**The problem**: Copy, from the entries below, each line in which the string "rest" appears.

**Recorded data**:
━━━━

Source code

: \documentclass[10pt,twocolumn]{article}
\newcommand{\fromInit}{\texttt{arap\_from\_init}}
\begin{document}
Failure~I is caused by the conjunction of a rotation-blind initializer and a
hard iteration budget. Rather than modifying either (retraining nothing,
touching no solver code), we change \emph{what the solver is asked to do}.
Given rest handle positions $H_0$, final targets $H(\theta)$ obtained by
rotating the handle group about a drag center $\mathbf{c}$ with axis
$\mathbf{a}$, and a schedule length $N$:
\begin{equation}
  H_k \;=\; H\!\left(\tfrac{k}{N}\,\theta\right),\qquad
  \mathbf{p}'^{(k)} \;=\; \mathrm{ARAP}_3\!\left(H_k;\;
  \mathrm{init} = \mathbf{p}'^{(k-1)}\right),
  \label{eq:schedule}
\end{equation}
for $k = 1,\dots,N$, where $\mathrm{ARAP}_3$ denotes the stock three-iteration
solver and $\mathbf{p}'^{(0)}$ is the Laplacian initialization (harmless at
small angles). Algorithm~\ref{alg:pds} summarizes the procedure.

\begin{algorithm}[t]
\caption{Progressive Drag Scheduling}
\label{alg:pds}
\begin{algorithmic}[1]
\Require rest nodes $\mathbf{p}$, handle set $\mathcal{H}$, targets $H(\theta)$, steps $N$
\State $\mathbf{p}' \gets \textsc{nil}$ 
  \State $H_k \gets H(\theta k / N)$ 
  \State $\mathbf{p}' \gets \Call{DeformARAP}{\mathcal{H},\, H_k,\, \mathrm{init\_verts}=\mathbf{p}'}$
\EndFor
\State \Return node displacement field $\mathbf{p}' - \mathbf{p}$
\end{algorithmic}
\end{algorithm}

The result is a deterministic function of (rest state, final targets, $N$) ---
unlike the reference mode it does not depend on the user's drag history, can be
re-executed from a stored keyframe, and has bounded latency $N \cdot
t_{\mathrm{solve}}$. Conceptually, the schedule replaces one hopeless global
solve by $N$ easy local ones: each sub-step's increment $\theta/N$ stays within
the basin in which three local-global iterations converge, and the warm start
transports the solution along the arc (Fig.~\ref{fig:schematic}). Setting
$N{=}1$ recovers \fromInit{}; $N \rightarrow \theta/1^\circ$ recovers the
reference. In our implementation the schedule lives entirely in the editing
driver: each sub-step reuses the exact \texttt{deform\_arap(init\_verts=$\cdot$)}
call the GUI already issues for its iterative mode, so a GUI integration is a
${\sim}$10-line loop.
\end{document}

━━━━

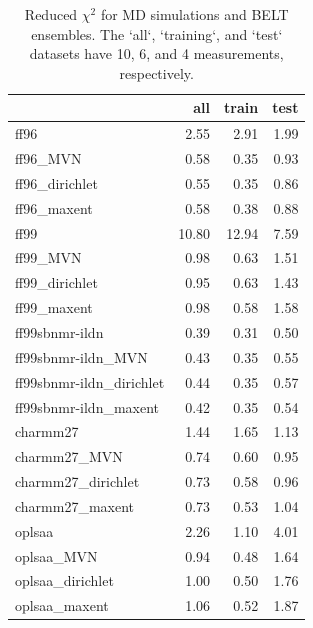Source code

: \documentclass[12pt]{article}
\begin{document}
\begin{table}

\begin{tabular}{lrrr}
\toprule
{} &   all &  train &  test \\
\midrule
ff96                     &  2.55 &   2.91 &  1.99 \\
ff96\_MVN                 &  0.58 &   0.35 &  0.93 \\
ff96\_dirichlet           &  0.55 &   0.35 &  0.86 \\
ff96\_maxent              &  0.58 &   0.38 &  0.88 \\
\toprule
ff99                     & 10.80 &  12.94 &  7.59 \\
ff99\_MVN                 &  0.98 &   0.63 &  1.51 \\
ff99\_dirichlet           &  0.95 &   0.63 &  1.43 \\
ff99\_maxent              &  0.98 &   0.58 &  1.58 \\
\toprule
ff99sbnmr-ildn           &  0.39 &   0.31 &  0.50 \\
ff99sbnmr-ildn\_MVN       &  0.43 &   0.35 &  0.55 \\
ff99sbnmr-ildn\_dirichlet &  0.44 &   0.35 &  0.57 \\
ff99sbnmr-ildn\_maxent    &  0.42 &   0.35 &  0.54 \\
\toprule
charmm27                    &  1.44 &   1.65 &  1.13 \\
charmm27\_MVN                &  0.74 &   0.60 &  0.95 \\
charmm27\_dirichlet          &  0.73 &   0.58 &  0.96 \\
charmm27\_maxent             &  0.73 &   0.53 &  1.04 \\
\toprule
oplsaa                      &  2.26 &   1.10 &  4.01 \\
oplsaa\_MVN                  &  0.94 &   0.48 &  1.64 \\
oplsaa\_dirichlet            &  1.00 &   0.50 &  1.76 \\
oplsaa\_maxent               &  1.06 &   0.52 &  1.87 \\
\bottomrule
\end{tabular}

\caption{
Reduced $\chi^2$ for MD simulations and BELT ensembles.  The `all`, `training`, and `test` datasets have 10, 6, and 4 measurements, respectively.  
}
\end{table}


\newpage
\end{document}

━━━━

**Task output**:
Given rest handle positions $H_0$, final targets $H(\theta)$ obtained by
\Require rest nodes $\mathbf{p}$, handle set $\mathcal{H}$, targets $H(\theta)$, steps $N$
The result is a deterministic function of (rest state, final targets, $N$) ---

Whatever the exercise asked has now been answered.